Written by Amanda Lee Koe
Review by John La Bonne

Delayed Rays of a Star features three women—the actresses Marlene Dietrich and Anna May Wong, and the filmmaker Leni Riefenstahl—who were famously captured in a photograph by the legendary Alfred Eisenstaedt at a 1928 soirée in Berlin. The novel brilliantly imagines their lives before, during, and after the World War II years. Navigating the politics of the movie world of that era, all three were committed artists who struggled to maintain their individual vision of their work. They constantly fought male assumptions about their ability and their sex, while trying to live independently in a world that expected women to submit.
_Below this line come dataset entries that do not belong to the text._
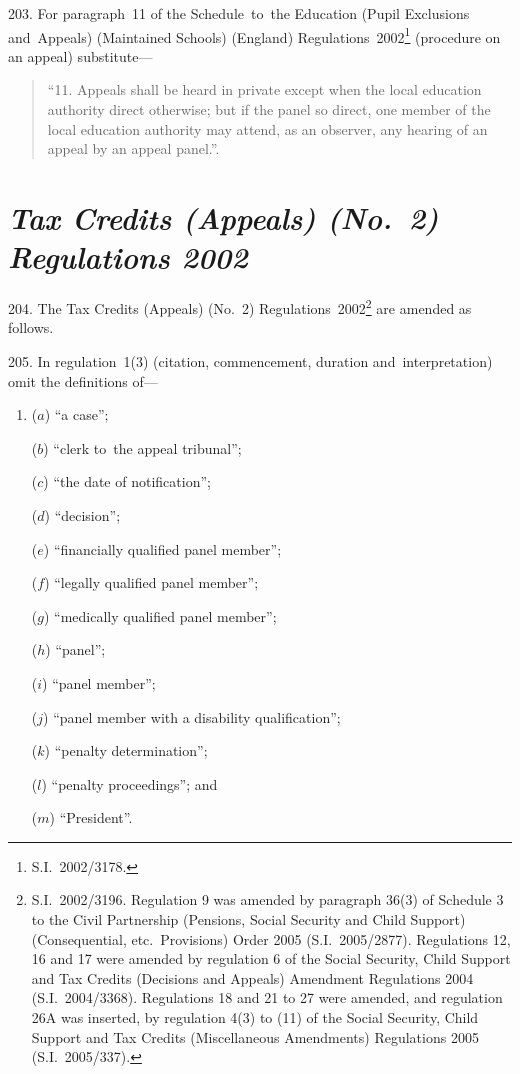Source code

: \documentclass[12pt,a4paper]{article}
\begin{document}
203.  For paragraph~11 of the Schedule~to~the Education (Pupil Exclusions and~Appeals) (Maintained Schools) (England) Regulations~2002\footnote{S.I.~2002/3178.} (procedure on an appeal) substitute—
\begin{quotation}
“11.  Appeals shall be heard in private except when the local education authority direct otherwise; but if the panel so direct, one member of the local education authority may attend, as an observer, any hearing of an appeal by an appeal panel.”.
\end{quotation}

\section*{\itshape\sloppy Tax Credits (Appeals) (No.~2) Regulations 2002}

204.  The Tax Credits (Appeals) (No.~2) Regulations~2002\footnote{S.I.~2002/3196. Regulation 9 was amended by paragraph 36(3) of Schedule 3 to the Civil Partnership (Pensions, Social Security and Child Support) (Consequential, etc.\ Provisions) Order 2005 (S.I.~2005/2877). Regulations 12, 16 and 17 were amended by regulation 6 of the Social Security, Child Support and Tax Credits (Decisions and Appeals) Amendment Regulations 2004 (S.I.~2004/3368). Regulations 18 and 21 to 27 were amended, and regulation 26A was inserted, by regulation 4(3) to (11) of the Social Security, Child Support and Tax Credits (Miscellaneous Amendments) Regulations 2005 (S.I.~2005/337).} are amended as follows.

\medskip

205.  In regulation~1(3) (citation, commencement, duration and~interpretation) omit the definitions of—
\begin{enumerate}\item[]
($a$) “a case”;

($b$) “clerk to~the appeal tribunal”;

($c$) “the date of notification”;

($d$) “decision”;

($e$) “financially qualified panel member”;

($f$) “legally qualified panel member”;

($g$) “medically qualified panel member”;

($h$) “panel”;

($i$) “panel member”;

($j$) “panel member with a disability qualification”;

($k$) “penalty determination”;

($l$) “penalty proceedings”; and

($m$) “President”.
\end{enumerate}
\end{document}
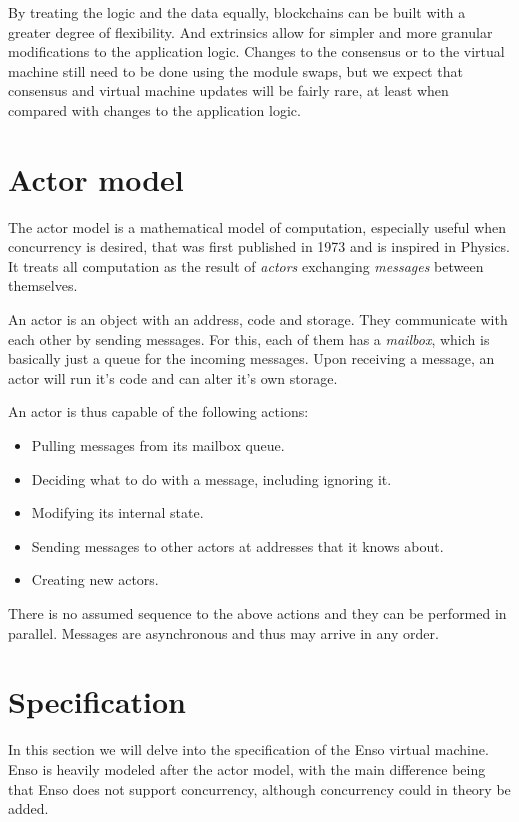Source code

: \documentclass[conference]{IEEEtran}
\begin{document}
By treating the logic and the data equally, blockchains can be built with a greater degree of flexibility. And extrinsics allow for simpler and more granular modifications to the application logic. Changes to the consensus or to the virtual machine still need to be done using the module swaps, but we expect that consensus and virtual machine updates will be fairly rare, at least when compared with changes to the application logic.

\section{Actor model}
The actor model is a mathematical model of computation, especially useful when concurrency is desired, that was first published in 1973 and is inspired in Physics. It treats all computation as the result of \textit{actors} exchanging \textit{messages} between themselves.

An actor is an object with an address, code and storage. They communicate with each other by sending messages. For this, each of them has a \textit{mailbox}, which is basically just a queue for the incoming messages. Upon receiving a message, an actor will run it's code and can alter it's own storage.

An actor is thus capable of the following actions:
\begin{itemize}
	\item Pulling messages from its mailbox queue.
	\item Deciding what to do with a message, including ignoring it.
	\item Modifying its internal state.
	\item Sending messages to other actors at addresses that it knows about.
	\item Creating new actors.
\end{itemize}

There is no assumed sequence to the above actions and they can be performed in parallel. Messages are asynchronous and thus may arrive in any order.

\section{Specification}
In this section we will delve into the specification of the Enso virtual machine. Enso is heavily modeled after the actor model, with the main difference being that Enso does not support concurrency, although concurrency could in theory be added.
\end{document}
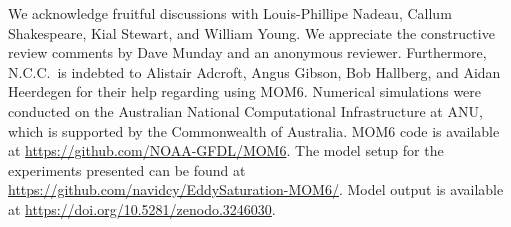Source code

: \documentclass{agujournal2019}
\begin{document}

\vspace*{-0.5em}
\acknowledgments
We acknowledge fruitful discussions with Louis-Phillipe Nadeau, Callum Shakespeare, Kial Stewart, and William Young. {\color{black}We appreciate the constructive review comments by Dave Munday and an anonymous reviewer.} Furthermore, N.C.C.~is indebted to Alistair Adcroft, Angus Gibson, Bob Hallberg, and Aidan Heerdegen for their help regarding using MOM6. Numerical simulations were conducted on the Australian National Computational Infrastructure at ANU, which is supported by the Commonwealth of Australia. MOM6 code is available at \url{https://github.com/NOAA-GFDL/MOM6}. The model setup for the experiments presented can be found at \url{https://github.com/navidcy/EddySaturation-MOM6/}. Model output is available at \url{https://doi.org/10.5281/zenodo.3246030}.
\end{document}
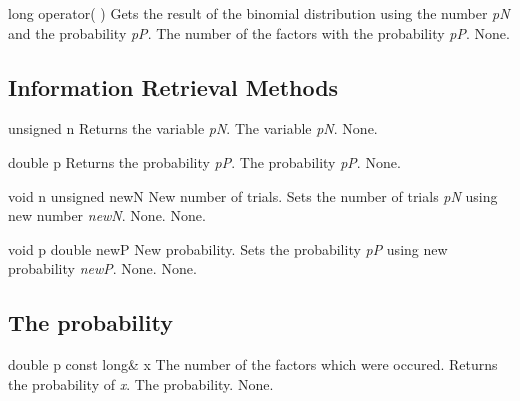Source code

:\clearpage

\setNormalInstance
\printEmptyMethodReturnSpecial
{long}
{operator( )}
{Gets the result of the binomial distribution using the number {\em pN} and
the probability {\em pP}.}
{The number of the factors with the probability {\em pP}.}
{None.}

\vspace*{10mm}

\subsection{Information Retrieval Methods}

\setConstInstance
\printEmptyMethodReturnSpecial
{unsigned}
{n}
{Returns the variable {\em pN}.}
{The variable {\em pN}.}
{None.}

\setConstInstance
\printEmptyMethodReturnSpecial
{double}
{p}
{Returns the probability {\em pP}.}
{The probability {\em pP}.}
{None.}

\setNormalInstance
\printMethodWithOneParam
{void}
{n}
{unsigned}
{newN}
{New number of trials.}
{Sets the number of trials {\em pN} using new number {\em newN}.}
{None.}
{None.}

\clearpage

\setNormalInstance
\printMethodWithOneParam
{void}
{p}
{double}
{newP}
{New probability.}
{Sets the probability {\em pP} using new probability {\em newP}.}
{None.}
{None.}

\vspace*{10mm}

\subsection{The probability}

\setConstInstance
\printMethodWithOneParam
{double}
{p}
{const long\&}
{x}
{The number of the factors which were occured.}
{Returns the probability of {\em x}.}
{The probability.}
{None.}




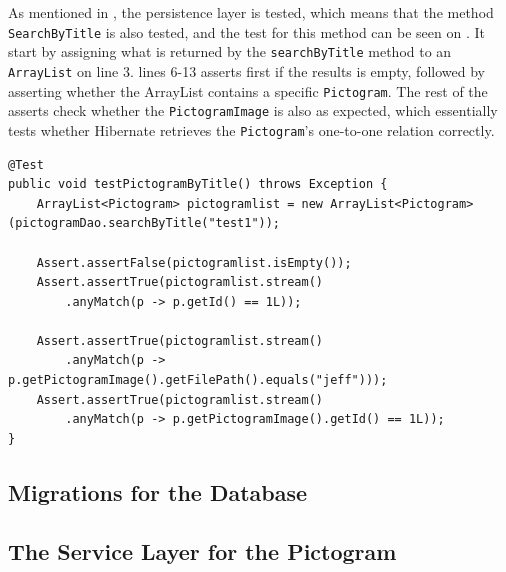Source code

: As mentioned in , the persistence layer is tested, which  means that the method \texttt{SearchByTitle} is also tested, and the test for this method can be seen on .
It start by assigning what is returned by the \texttt{searchByTitle} method to an \texttt{ArrayList} on line 3.
lines 6-13 asserts first if the results is empty, followed by asserting whether the ArrayList contains a specific \texttt{Pictogram}.
The rest of the asserts check whether the \texttt{PictogramImage} is also as expected, which essentially tests whether Hibernate retrieves the \texttt{Pictogram}'s one-to-one relation correctly.

\begin{lstlisting}[float, floatplacement=h, caption={The test method which tests the method \texttt{SearchByTitle}.},label={lst:pictogramByTitleTest}]
@Test
public void testPictogramByTitle() throws Exception {
    ArrayList<Pictogram> pictogramlist = new ArrayList<Pictogram>(pictogramDao.searchByTitle("test1"));

    Assert.assertFalse(pictogramlist.isEmpty());
    Assert.assertTrue(pictogramlist.stream()
    	.anyMatch(p -> p.getId() == 1L));

    Assert.assertTrue(pictogramlist.stream()
    	.anyMatch(p -> p.getPictogramImage().getFilePath().equals("jeff")));
    Assert.assertTrue(pictogramlist.stream()
    	.anyMatch(p -> p.getPictogramImage().getId() == 1L));
}
\end{lstlisting}



\subsection{Migrations for the Database}

\subsection{The Service Layer for the Pictogram}
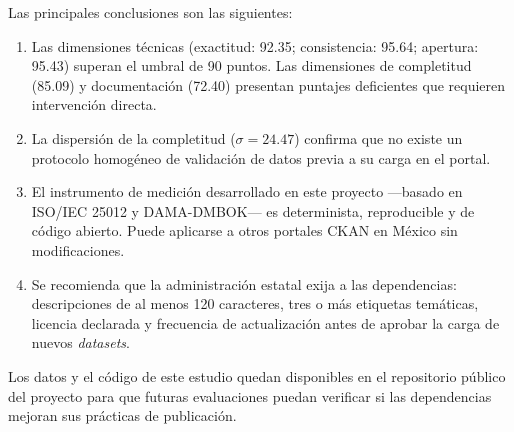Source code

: \documentclass[12pt,letterpaper]{article}
\begin{document}
Las principales conclusiones son las siguientes:

\begin{enumerate}
  \item Las dimensiones t\'ecnicas (exactitud: 92.35; consistencia: 95.64;
    apertura: 95.43) superan el umbral de 90 puntos. Las dimensiones de
    completitud (85.09) y documentaci\'on (72.40) presentan puntajes
    deficientes que requieren intervenci\'on directa.
  \item La dispersi\'on de la completitud ($\sigma = 24.47$) confirma que
    no existe un protocolo homog\'eneo de validaci\'on de datos previa a su
    carga en el portal.
  \item El instrumento de medici\'on desarrollado en este proyecto ---basado
    en ISO/IEC 25012 y DAMA-DMBOK--- es determinista, reproducible y de
    c\'odigo abierto. Puede aplicarse a otros portales CKAN en M\'exico
    sin modificaciones.
  \item Se recomienda que la administraci\'on estatal exija a las
    dependencias: descripciones de al menos 120 caracteres, tres o m\'as
    etiquetas tem\'aticas, licencia declarada y frecuencia de actualizaci\'on
    antes de aprobar la carga de nuevos \textit{datasets}.
\end{enumerate}

\noindent Los datos y el c\'odigo de este estudio quedan disponibles en el
repositorio p\'ublico del proyecto para que futuras evaluaciones puedan
verificar si las dependencias mejoran sus pr\'acticas de publicaci\'on.

\printbibliography[title={Referencias}]
\end{document}
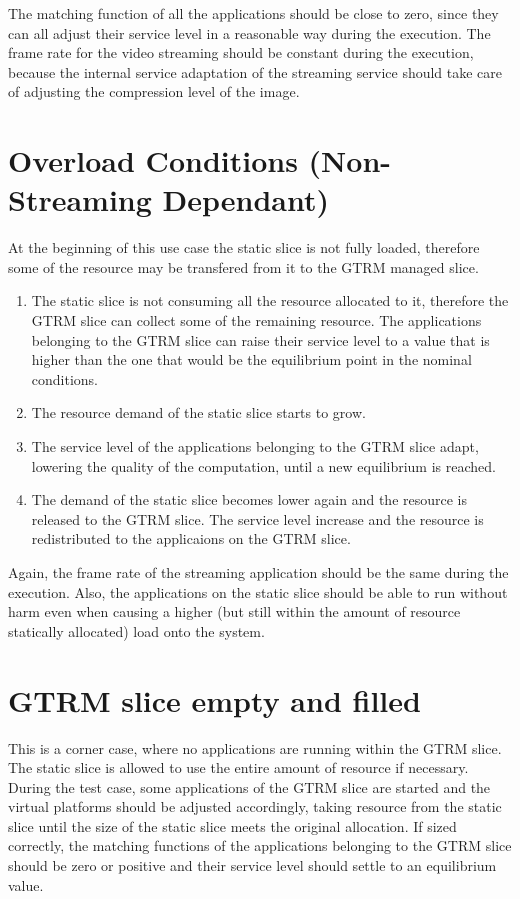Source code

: \documentclass[nobiblatex]{LTHthesis}
\begin{document}
The matching function of all the applications should be close to zero, since
they can all adjust their service level in a reasonable way during the
execution. The frame rate for the video streaming should be constant during
the execution, because the internal service adaptation of the streaming
service should take care of adjusting the compression level of the image.

\section{Overload Conditions (Non-Streaming Dependant)}

At the beginning of this use case the static slice is not fully loaded,
therefore some of the resource may be transfered from it to the GTRM
managed slice.

\begin{enumerate}
\item The static slice is not consuming all the resource allocated to it,
  therefore the GTRM slice can collect some of the remaining resource. The
  applications belonging to the GTRM slice can raise their service level to
  a value that is higher than the one that would be the equilibrium point
  in the nominal conditions.
\item The resource demand of the static slice starts to grow.
\item The service level of the applications belonging to the GTRM slice
  adapt, lowering the quality of the computation, until a new equilibrium
  is reached.
\item The demand of the static slice becomes lower again and the resource
  is released to the GTRM slice. The service level increase and the resource
  is redistributed to the applicaions on the GTRM slice.
\end{enumerate}

Again, the frame rate of the streaming application should be the same
during the execution. Also, the applications on the static slice should be
able to run without harm even when causing a higher (but still within the
amount of resource statically allocated) load onto the system.

\section{GTRM slice empty and filled}

This is a corner case, where no applications are running within the GTRM
slice. The static slice is allowed to use the entire amount of resource if
necessary. During the test case, some applications of the GTRM slice are
started and the virtual platforms should be adjusted accordingly, taking
resource from the static slice until the size of the static slice meets
the original allocation. If sized correctly, the matching functions of the
applications belonging to the GTRM slice should be zero or positive and
their service level should settle to an equilibrium value.
\end{document}
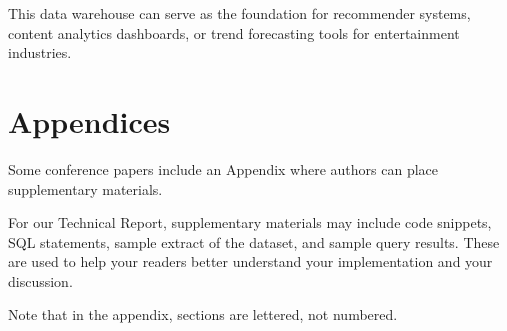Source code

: \documentclass[sigconf, pbalance]{acmart}
\begin{document}
This data warehouse can serve as the foundation for recommender systems, content analytics dashboards, or trend forecasting tools for entertainment industries.






\appendix

\section{Appendices}
Some conference papers include an Appendix where authors can place supplementary materials. 

For our Technical Report, supplementary materials may include code snippets, SQL statements, sample extract of the dataset, and sample query results. These are used to help your readers better understand your implementation and your discussion.

Note that in the appendix, sections are lettered, not numbered. 
\end{document}
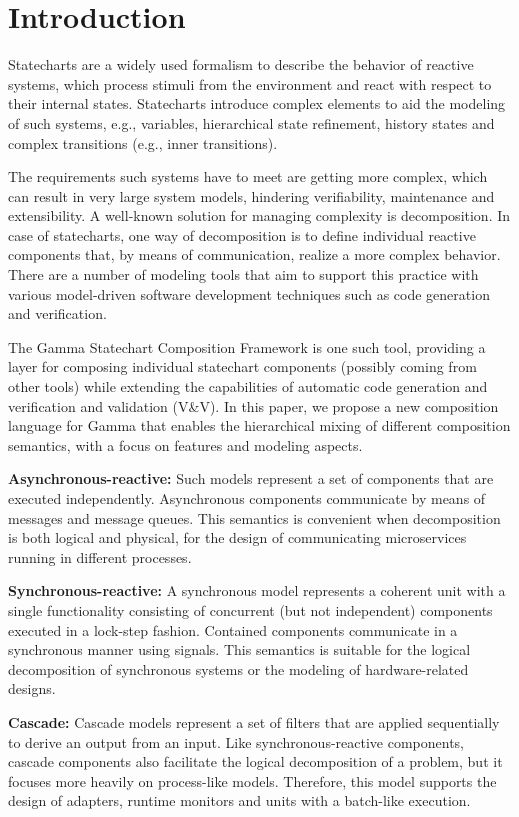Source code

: \section{Introduction}
\label{sec:introduction}
Statecharts \cite{Harel:1987:SVF:34884.34886} are a widely used formalism to describe the behavior of reactive systems, which process stimuli from the environment and react with respect to their internal states. Statecharts introduce complex elements to aid the modeling of such systems, e.g., variables, hierarchical state refinement, history states and complex transitions (e.g., inner transitions).

The requirements such systems have to meet are getting more complex, which can result in very large system models, hindering verifiability, maintenance and extensibility. A well-known solution for managing complexity is decomposition. In case of statecharts, one way of decomposition is to define individual reactive components that, by means of communication, realize a more complex behavior. There are a number of modeling tools that aim to support this practice with various model-driven software development techniques such as code generation and verification.

The Gamma Statechart Composition Framework is one such tool, providing a layer for composing individual statechart components (possibly coming from other tools) while extending the capabilities of automatic code generation and verification and validation (V\&V). In this paper, we propose a new composition language for Gamma that enables the hierarchical mixing of different composition semantics, with a focus on features and modeling aspects.

\textbf{Asynchronous-reactive:} Such models represent a set of components that are executed independently. Asynchronous components communicate by means of messages and message queues. This semantics is convenient when decomposition is both logical and physical, \eg for the design of communicating microservices running in different processes.
	
\textbf{Synchronous-reactive:} A synchronous model represents a coherent unit with a single functionality consisting of concurrent (but not independent) components executed in a lock-step fashion. Contained components communicate in a synchronous manner using signals. This semantics is suitable for the logical decomposition of synchronous systems or the modeling of hardware-related designs.
	
\textbf{Cascade:} Cascade models represent a set of filters that are applied sequentially to derive an output from an input. Like synchronous-reactive components, cascade components also facilitate the logical decomposition of a problem, but it focuses more heavily on process-like models. Therefore, this model supports the design of adapters, runtime monitors and units with a batch-like execution.

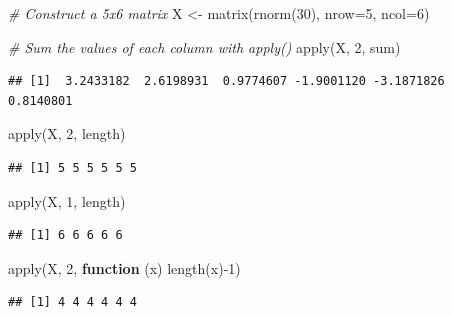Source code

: \documentclass[
]{book}
\newenvironment{Shaded}{\begin{snugshade}}{\end{snugshade}}
\newcommand{\AttributeTok}[1]{\textcolor[rgb]{0.77,0.63,0.00}{#1}}
\newcommand{\CommentTok}[1]{\textcolor[rgb]{0.56,0.35,0.01}{\textit{#1}}}
\newcommand{\ControlFlowTok}[1]{\textcolor[rgb]{0.13,0.29,0.53}{\textbf{#1}}}
\newcommand{\DecValTok}[1]{\textcolor[rgb]{0.00,0.00,0.81}{#1}}
\newcommand{\FunctionTok}[1]{\textcolor[rgb]{0.00,0.00,0.00}{#1}}
\newcommand{\NormalTok}[1]{#1}
\newcommand{\OtherTok}[1]{\textcolor[rgb]{0.56,0.35,0.01}{#1}}
\newcommand{\SpecialCharTok}[1]{\textcolor[rgb]{0.00,0.00,0.00}{#1}}
\begin{document}
\begin{Shaded}
\begin{Highlighting}[]
\CommentTok{\# Construct a 5x6 matrix}
\NormalTok{X }\OtherTok{\textless{}{-}} \FunctionTok{matrix}\NormalTok{(}\FunctionTok{rnorm}\NormalTok{(}\DecValTok{30}\NormalTok{), }\AttributeTok{nrow=}\DecValTok{5}\NormalTok{, }\AttributeTok{ncol=}\DecValTok{6}\NormalTok{)}

\CommentTok{\# Sum the values of each column with \textasciigrave{}apply()\textasciigrave{}}
\FunctionTok{apply}\NormalTok{(X, }\DecValTok{2}\NormalTok{, sum)}
\end{Highlighting}
\end{Shaded}

\begin{verbatim}
## [1]  3.2433182  2.6198931  0.9774607 -1.9001120 -3.1871826  0.8140801
\end{verbatim}

\begin{Shaded}
\begin{Highlighting}[]
\FunctionTok{apply}\NormalTok{(X, }\DecValTok{2}\NormalTok{, length)}
\end{Highlighting}
\end{Shaded}

\begin{verbatim}
## [1] 5 5 5 5 5 5
\end{verbatim}

\begin{Shaded}
\begin{Highlighting}[]
\FunctionTok{apply}\NormalTok{(X, }\DecValTok{1}\NormalTok{, length)}
\end{Highlighting}
\end{Shaded}

\begin{verbatim}
## [1] 6 6 6 6 6
\end{verbatim}

\begin{Shaded}
\begin{Highlighting}[]
\FunctionTok{apply}\NormalTok{(X, }\DecValTok{2}\NormalTok{, }\ControlFlowTok{function}\NormalTok{ (x) }\FunctionTok{length}\NormalTok{(x)}\SpecialCharTok{{-}}\DecValTok{1}\NormalTok{)}
\end{Highlighting}
\end{Shaded}

\begin{verbatim}
## [1] 4 4 4 4 4 4
\end{verbatim}
\end{document}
Koe depicts her characters’ contradictions with insightful verisimilitude. Marlene is crafty to the point of being manipulative but also wants to be loved; Anna gets cast in many notable films because she is Asian but is embarrassed by her Chinese heritage; Leni wants to make great films but willfully blinds herself to the fact that she services a despicable regime. All three are fiercely ambitious in a time when that trait in a woman is frowned upon. Koe rounds out the story with strong secondary characters, as well as with figures etched in history, such as Adolf Hitler and Josef von Sternberg. Delayed Rays of a Star is one of those risk-taking literary novels that dares us to follow where it leads. The narrative detours and surprises may not be for everyone, but it is a credit to Koe’s achievement that the reader’s patience is rewarded throughout the journey.